Each entry should be set down exactly as written, except for any picture it holds.

***** Materials provided

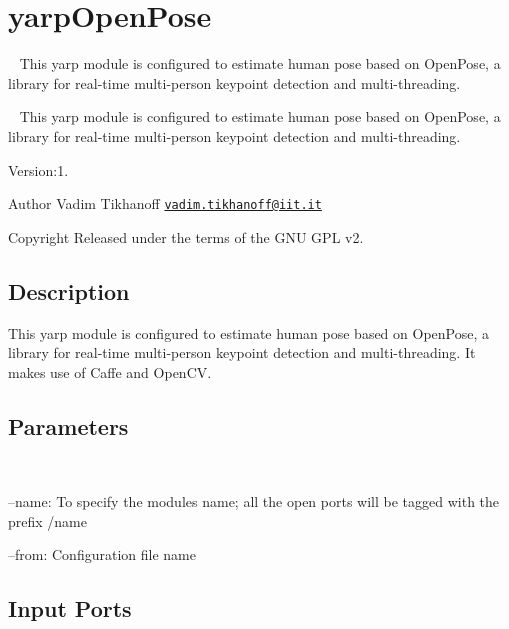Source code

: \section{yarp\+Open\+Pose}
\label{group__yarpOpenPose}


~\newline
 This yarp module is configured to estimate human pose based on Open\+Pose, a library for real-\/time multi-\/person keypoint detection and multi-\/threading.  


~\newline
 This yarp module is configured to estimate human pose based on Open\+Pose, a library for real-\/time multi-\/person keypoint detection and multi-\/threading. 

Version\+:1. \begin{DoxyAuthor}{Author}
Vadim Tikhanoff \href{mailto:vadim.tikhanoff@iit.it}{\tt vadim.\+tikhanoff@iit.\+it} ~\newline
 
\end{DoxyAuthor}
\begin{DoxyCopyright}{Copyright}
Released under the terms of the G\+NU G\+PL v2. 
\end{DoxyCopyright}
\hypertarget{group__yarpOpenPose_intro_sec}{}\subsection{Description}\label{group__yarpOpenPose_intro_sec}
\begin{DoxyVerb}This yarp module is configured to estimate human pose based on OpenPose, a library for real-time multi-person keypoint detection and multi-threading. It makes use of Caffe and OpenCV.
\end{DoxyVerb}


 \hypertarget{group__yarpOpenPose_parameters_sec}{}\subsection{Parameters}\label{group__yarpOpenPose_parameters_sec}
~\newline

\begin{DoxyItemize}
\item --name\+: To specify the module\textquotesingle{}s name; all the open ports will be tagged with the prefix /name
\item --from\+: Configuration file name 
\end{DoxyItemize}\hypertarget{group__yarpOpenPose_inputports_sec}{}\subsection{Input Ports}\label{group__yarpOpenPose_inputports_sec}

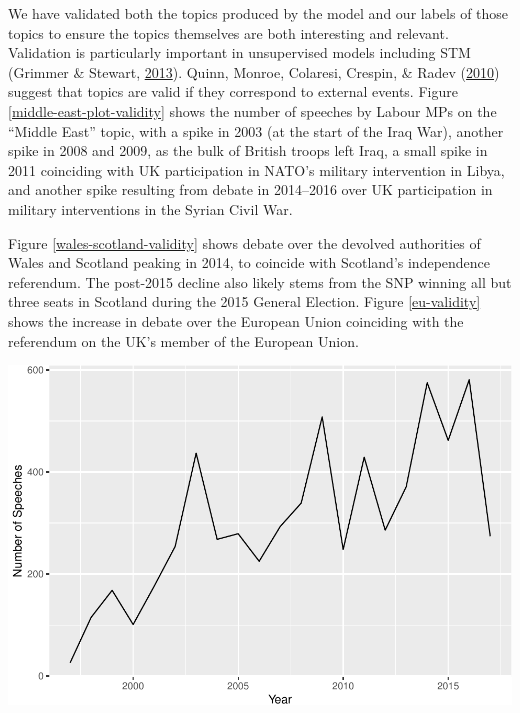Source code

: \documentclass[]{article}
\let\origfigure\figure
\let\endorigfigure\endfigure
\renewenvironment{figure}[1][2] {
    \expandafter\origfigure\expandafter[H]
} {
    \endorigfigure
}
\begin{document}
We have validated both the topics produced by the model and our labels
of those topics to ensure the topics themselves are both interesting and
relevant. Validation is particularly important in unsupervised models
including STM (Grimmer \& Stewart,
\protect\hyperlink{ref-grimmer2013}{2013}). Quinn, Monroe, Colaresi,
Crespin, \& Radev (\protect\hyperlink{ref-quinn2010}{2010}) suggest that
topics are valid if they correspond to external events. Figure
\ref{middle-east-plot-validity} shows the number of speeches by Labour
MPs on the ``Middle East'' topic, with a spike in 2003 (at the start of
the Iraq War), another spike in 2008 and 2009, as the bulk of British
troops left Iraq, a small spike in 2011 coinciding with UK participation
in NATO's military intervention in Libya, and another spike resulting
from debate in 2014--2016 over UK participation in military
interventions in the Syrian Civil War.

Figure \ref{wales-scotland-validity} shows debate over the devolved
authorities of Wales and Scotland peaking in 2014, to coincide with
Scotland's independence referendum. The post-2015 decline also likely
stems from the SNP winning all but three seats in Scotland during the
2015 General Election. Figure \ref{eu-validity} shows the increase in
debate over the European Union coinciding with the referendum on the
UK's member of the European Union.

\begin{figure}
\centering
\includegraphics{methodology_files/figure-latex/middle-east-plot-1.pdf}
\caption{\label{middle-east-plot-validity}Number of Speeches in ``Middle
East'' Topic per Year}
\end{figure}
\end{document}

**********

*Result of the exercise*
Source code

: \section{yarp\+Open\+Pose}
\label{group__yarpOpenPose}


~\newline
 This yarp module is configured to estimate human pose based on Open\+Pose, a library for real-\/time multi-\/person keypoint detection and multi-\/threading.  


~\newline
 This yarp module is configured to estimate human pose based on Open\+Pose, a library for real-\/time multi-\/person keypoint detection and multi-\/threading. 

Version\+:1. \begin{DoxyAuthor}{Author}
Vadim Tikhanoff \href{mailto:vadim.tikhanoff@iit.it}{\tt vadim.\+tikhanoff@iit.\+it} ~\newline
 
\end{DoxyAuthor}
\begin{DoxyCopyright}{Copyright}
Released under the terms of the G\+NU G\+PL v2. 
\end{DoxyCopyright}
\hypertarget{group__yarpOpenPose_intro_sec}{}\subsection{Description}\label{group__yarpOpenPose_intro_sec}
\begin{DoxyVerb}This yarp module is configured to estimate human pose based on OpenPose, a library for real-time multi-person keypoint detection and multi-threading. It makes use of Caffe and OpenCV.
\end{DoxyVerb}


 \hypertarget{group__yarpOpenPose_parameters_sec}{}\subsection{Parameters}\label{group__yarpOpenPose_parameters_sec}
~\newline

\begin{DoxyItemize}
\item --name\+: To specify the module\textquotesingle{}s name; all the open ports will be tagged with the prefix /name
\item --from\+: Configuration file name 
\end{DoxyItemize}\hypertarget{group__yarpOpenPose_inputports_sec}{}\subsection{Input Ports}\label{group__yarpOpenPose_inputports_sec}

Source code

: \documentclass[]{article}
\let\origfigure\figure
\let\endorigfigure\endfigure
\renewenvironment{figure}[1][2] {
    \expandafter\origfigure\expandafter[H]
} {
    \endorigfigure
}
\begin{document}
We have validated both the topics produced by the model and our labels
of those topics to ensure the topics themselves are both interesting and
relevant. Validation is particularly important in unsupervised models
including STM (Grimmer \& Stewart,
\protect\hyperlink{ref-grimmer2013}{2013}). Quinn, Monroe, Colaresi,
Crespin, \& Radev (\protect\hyperlink{ref-quinn2010}{2010}) suggest that
topics are valid if they correspond to external events. Figure
\ref{middle-east-plot-validity} shows the number of speeches by Labour
MPs on the ``Middle East'' topic, with a spike in 2003 (at the start of
the Iraq War), another spike in 2008 and 2009, as the bulk of British
troops left Iraq, a small spike in 2011 coinciding with UK participation
in NATO's military intervention in Libya, and another spike resulting
from debate in 2014--2016 over UK participation in military
interventions in the Syrian Civil War.

Figure \ref{wales-scotland-validity} shows debate over the devolved
authorities of Wales and Scotland peaking in 2014, to coincide with
Scotland's independence referendum. The post-2015 decline also likely
stems from the SNP winning all but three seats in Scotland during the
2015 General Election. Figure \ref{eu-validity} shows the increase in
debate over the European Union coinciding with the referendum on the
UK's member of the European Union.

\begin{figure}
\centering
\includegraphics{methodology_files/figure-latex/middle-east-plot-1.pdf}
\caption{\label{middle-east-plot-validity}Number of Speeches in ``Middle
East'' Topic per Year}
\end{figure}
\end{document}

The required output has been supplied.